Barrymore hockte am Fenster und hielt sein Licht an die Scheibe. Barrymore squatted by the window and held his light to the pane. Sein Profil war mir halb zugewandt und sein Gesicht war starr gespannt; er spähte in die auf dem Moor liegende Finsternis hinaus. His profile was half turned towards me and his face was rigidly tense; he was peering out into the darkness lying on the moor.

Mehrere Minuten lang wartete er; dann stieß er einen tiefen Seufzer aus und löschte das Licht. Sofort ging ich zu meinem Zimmer zurück, und ganz wenige Augenblicke darauf kamen wieder die verstohlenen Schritte an meiner Tür vorbei. Immediately I went back to my room, and very few moments later the stealthy footsteps passed by my door again.

Viel später, als ich in einen leichten Schlummer gefallen war, hörte ich einen Schlüssel in einem Schloß drehen, konnte aber nicht feststellen, aus welcher Richtung der Laut kam.

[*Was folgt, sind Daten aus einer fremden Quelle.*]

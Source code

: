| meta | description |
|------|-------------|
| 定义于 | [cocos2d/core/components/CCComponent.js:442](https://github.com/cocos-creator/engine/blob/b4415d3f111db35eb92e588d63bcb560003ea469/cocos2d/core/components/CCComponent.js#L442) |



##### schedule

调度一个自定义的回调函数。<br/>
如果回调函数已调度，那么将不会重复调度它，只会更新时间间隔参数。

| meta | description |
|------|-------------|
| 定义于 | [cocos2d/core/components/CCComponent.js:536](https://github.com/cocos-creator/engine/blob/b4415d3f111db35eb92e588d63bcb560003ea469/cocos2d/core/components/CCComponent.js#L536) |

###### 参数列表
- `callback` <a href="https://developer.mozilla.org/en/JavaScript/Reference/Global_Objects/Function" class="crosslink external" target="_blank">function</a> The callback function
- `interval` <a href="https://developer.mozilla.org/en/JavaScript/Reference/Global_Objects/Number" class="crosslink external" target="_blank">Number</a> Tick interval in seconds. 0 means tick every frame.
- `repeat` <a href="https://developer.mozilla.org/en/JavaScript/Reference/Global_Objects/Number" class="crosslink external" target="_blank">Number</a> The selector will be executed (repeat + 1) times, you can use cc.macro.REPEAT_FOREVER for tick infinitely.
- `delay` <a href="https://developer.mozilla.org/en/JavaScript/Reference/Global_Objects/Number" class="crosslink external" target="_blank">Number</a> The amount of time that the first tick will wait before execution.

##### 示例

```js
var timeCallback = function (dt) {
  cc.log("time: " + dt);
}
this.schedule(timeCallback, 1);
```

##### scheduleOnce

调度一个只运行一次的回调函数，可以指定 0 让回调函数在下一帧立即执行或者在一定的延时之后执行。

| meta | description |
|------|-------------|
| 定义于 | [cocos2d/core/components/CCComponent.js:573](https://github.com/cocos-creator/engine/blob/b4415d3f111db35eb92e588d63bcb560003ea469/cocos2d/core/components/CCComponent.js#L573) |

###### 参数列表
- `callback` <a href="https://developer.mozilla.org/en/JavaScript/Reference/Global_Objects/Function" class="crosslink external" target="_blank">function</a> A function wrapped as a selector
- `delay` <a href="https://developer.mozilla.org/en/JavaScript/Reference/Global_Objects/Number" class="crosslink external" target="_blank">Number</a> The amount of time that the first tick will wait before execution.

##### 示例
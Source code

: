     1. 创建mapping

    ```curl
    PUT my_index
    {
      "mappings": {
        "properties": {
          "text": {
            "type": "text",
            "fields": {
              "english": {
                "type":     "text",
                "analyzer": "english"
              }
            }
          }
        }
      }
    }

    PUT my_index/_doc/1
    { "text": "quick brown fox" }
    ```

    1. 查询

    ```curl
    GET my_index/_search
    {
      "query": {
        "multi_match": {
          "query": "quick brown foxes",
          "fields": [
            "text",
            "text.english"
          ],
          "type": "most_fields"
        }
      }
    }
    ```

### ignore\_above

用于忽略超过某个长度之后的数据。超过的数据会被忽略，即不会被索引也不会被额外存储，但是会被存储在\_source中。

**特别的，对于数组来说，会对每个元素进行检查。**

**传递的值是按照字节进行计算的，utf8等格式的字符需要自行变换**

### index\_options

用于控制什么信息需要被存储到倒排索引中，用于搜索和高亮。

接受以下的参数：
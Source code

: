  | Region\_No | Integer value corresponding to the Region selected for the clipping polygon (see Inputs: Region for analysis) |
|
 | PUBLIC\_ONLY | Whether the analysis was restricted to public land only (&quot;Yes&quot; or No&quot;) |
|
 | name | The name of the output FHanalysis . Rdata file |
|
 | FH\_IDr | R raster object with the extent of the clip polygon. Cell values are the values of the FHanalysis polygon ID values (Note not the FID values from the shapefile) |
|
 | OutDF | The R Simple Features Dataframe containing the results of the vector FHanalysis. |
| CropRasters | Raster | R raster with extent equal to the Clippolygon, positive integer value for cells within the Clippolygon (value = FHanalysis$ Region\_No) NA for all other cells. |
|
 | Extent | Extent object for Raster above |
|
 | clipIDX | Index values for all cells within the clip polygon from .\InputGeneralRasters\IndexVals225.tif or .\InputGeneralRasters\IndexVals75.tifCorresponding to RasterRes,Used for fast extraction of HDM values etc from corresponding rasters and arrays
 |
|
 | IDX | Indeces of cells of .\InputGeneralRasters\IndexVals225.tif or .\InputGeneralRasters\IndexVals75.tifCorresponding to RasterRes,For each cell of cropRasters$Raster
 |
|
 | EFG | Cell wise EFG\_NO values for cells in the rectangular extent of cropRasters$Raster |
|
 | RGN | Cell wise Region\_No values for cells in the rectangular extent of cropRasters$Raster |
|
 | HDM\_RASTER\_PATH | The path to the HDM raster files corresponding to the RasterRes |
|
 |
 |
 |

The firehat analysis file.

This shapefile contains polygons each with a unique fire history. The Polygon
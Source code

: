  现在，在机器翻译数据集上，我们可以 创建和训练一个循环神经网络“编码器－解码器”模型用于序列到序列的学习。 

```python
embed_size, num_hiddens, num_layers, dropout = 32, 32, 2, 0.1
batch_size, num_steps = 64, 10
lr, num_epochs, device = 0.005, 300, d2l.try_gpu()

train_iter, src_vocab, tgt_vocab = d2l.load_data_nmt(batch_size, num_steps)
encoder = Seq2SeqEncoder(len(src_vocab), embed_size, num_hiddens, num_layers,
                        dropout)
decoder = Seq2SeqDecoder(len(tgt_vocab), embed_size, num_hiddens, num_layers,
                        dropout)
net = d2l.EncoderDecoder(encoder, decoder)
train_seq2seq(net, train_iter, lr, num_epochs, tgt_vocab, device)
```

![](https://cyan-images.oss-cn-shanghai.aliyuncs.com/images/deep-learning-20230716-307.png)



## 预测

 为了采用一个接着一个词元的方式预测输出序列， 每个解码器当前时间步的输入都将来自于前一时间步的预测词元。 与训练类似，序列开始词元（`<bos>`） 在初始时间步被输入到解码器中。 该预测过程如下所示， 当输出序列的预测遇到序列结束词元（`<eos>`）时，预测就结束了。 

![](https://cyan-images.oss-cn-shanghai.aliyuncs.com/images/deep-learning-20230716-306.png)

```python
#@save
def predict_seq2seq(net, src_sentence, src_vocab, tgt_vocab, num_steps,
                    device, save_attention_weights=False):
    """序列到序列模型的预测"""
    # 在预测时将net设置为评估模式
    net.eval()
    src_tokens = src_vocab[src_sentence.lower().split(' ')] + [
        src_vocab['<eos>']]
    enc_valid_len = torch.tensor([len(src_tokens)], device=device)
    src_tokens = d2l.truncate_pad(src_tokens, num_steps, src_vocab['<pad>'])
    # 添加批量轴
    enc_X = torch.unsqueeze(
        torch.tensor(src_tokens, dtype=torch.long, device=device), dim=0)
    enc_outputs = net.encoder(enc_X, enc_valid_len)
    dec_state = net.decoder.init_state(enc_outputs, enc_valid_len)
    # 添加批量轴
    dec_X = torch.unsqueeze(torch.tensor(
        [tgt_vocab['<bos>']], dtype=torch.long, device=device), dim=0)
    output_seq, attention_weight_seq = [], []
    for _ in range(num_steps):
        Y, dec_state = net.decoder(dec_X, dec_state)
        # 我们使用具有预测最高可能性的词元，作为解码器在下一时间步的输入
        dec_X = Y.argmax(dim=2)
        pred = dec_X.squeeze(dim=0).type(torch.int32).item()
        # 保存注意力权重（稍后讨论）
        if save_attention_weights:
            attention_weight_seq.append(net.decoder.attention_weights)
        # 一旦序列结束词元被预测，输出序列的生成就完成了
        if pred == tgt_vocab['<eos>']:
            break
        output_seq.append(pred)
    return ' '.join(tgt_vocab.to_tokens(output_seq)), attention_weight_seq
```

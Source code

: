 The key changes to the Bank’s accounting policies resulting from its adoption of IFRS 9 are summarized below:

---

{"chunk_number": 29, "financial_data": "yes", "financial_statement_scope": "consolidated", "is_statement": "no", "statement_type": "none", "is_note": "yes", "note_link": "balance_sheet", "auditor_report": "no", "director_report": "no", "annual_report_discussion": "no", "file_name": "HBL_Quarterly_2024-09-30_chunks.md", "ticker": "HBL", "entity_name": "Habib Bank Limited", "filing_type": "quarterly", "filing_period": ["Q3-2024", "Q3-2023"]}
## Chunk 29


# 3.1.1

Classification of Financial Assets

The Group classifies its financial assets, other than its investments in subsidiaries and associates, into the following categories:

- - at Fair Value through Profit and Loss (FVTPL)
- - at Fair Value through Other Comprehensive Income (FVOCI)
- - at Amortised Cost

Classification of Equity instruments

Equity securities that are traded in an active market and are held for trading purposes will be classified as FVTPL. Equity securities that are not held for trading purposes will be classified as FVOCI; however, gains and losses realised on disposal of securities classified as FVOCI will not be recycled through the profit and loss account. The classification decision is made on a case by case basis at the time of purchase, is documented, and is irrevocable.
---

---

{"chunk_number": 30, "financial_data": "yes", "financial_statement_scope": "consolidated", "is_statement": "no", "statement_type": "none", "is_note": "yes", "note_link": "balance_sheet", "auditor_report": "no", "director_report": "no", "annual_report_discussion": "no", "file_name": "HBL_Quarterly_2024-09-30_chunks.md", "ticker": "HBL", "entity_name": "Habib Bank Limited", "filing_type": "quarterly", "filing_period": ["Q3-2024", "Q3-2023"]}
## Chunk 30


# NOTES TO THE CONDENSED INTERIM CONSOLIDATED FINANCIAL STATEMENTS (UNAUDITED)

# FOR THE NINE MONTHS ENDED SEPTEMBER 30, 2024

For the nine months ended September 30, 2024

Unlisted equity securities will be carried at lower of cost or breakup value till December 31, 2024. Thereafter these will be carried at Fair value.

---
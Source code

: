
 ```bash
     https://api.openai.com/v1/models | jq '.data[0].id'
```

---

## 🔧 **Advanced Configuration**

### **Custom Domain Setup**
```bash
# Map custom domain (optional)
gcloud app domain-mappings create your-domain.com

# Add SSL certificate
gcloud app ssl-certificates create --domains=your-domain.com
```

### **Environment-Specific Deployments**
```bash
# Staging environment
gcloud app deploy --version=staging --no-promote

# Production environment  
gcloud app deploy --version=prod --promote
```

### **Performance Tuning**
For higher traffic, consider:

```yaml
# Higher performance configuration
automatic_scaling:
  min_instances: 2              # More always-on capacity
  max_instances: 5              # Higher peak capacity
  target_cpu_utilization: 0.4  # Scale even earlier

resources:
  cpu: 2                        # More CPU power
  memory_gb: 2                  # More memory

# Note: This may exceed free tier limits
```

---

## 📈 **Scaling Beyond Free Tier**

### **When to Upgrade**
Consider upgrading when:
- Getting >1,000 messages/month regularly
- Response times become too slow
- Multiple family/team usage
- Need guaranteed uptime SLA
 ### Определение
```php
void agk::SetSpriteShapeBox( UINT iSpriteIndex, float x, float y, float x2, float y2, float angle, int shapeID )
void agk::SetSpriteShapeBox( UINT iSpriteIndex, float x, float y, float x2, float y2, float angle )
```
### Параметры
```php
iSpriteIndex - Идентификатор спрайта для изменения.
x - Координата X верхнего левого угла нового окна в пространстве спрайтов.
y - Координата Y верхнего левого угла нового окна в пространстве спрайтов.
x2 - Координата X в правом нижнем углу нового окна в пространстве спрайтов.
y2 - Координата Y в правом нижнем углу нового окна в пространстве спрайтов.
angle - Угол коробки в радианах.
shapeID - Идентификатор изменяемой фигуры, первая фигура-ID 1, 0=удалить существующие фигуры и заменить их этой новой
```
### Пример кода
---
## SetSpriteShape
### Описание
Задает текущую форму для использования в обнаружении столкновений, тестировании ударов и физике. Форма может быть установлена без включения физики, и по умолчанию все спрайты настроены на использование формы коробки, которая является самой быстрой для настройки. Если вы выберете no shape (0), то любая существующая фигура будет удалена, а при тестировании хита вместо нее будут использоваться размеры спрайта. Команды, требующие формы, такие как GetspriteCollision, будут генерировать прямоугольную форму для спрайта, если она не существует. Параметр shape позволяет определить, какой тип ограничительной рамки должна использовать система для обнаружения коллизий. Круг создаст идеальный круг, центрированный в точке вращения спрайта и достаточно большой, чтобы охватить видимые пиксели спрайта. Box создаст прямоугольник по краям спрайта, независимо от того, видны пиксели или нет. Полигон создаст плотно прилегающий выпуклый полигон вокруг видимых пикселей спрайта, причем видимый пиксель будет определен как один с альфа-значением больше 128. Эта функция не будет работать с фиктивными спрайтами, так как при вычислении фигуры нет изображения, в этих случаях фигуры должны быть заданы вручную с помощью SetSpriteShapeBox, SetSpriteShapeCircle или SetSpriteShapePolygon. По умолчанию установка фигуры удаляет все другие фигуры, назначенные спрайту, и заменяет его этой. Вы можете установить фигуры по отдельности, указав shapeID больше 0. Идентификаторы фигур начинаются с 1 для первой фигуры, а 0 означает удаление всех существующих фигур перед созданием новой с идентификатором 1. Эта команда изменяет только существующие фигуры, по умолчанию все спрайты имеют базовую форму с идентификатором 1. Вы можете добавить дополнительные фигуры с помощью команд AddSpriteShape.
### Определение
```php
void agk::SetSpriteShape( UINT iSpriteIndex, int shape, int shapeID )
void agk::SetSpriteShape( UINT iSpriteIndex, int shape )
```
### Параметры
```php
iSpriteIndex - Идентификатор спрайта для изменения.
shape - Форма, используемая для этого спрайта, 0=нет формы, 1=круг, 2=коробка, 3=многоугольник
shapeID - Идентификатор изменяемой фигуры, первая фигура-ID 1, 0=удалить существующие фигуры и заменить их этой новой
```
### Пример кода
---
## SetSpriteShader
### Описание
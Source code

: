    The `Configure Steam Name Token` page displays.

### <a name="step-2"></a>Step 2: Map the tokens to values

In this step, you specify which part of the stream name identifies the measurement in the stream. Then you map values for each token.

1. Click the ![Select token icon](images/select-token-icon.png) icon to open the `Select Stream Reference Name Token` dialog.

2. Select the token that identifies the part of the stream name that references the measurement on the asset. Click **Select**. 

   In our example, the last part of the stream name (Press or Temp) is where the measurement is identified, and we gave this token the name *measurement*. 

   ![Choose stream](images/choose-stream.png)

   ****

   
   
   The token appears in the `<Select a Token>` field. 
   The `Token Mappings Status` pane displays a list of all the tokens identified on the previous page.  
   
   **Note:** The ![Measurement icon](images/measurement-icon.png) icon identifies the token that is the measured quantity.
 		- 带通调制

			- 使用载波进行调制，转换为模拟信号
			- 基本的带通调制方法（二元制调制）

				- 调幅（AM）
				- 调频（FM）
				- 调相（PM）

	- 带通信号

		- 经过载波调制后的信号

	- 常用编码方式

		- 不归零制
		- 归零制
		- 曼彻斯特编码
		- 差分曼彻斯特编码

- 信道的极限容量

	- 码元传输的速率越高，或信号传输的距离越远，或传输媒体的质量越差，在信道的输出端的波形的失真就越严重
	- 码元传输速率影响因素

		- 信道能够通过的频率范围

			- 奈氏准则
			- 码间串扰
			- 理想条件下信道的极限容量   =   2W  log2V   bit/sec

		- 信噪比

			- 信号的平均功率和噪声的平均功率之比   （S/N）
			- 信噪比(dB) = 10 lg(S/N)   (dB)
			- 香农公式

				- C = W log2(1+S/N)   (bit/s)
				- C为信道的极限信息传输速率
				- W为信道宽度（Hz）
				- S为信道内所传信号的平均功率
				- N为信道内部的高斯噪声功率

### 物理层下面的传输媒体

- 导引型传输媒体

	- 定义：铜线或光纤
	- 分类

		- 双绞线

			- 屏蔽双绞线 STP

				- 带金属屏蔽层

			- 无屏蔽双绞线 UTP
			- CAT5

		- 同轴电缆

Ich kann dir nicht erklären, was dies alles bedeutet, aber soviel ist sicher: etwas Geheimnisvolles geht in diesem Haus vor, und früher oder später werden wir dahinter kommen. Ich will Dich nicht mit Theorien behelligen, denn Du batest mich ja, bloß Tatsachen mitzuteilen. I do not want to bother you with theories, because you asked me to communicate only facts. Ich habe heute früh ein langes Gespräch mit Sir Henry gehabt, und wir haben auf Grund meiner in der vorigen Nacht gemachten Beobachtungen einen Schlachtplan entworfen. I had a long talk with Sir Henry this morning, and we came up with a battle plan based on my observations the previous night. Ich will heute nichts mehr darüber sagen, um auch meinem nächsten Bericht zu einer spannenden Lektüre werden zu lassen. I don't want to say anything more about it today in order to make my next report an exciting read as well.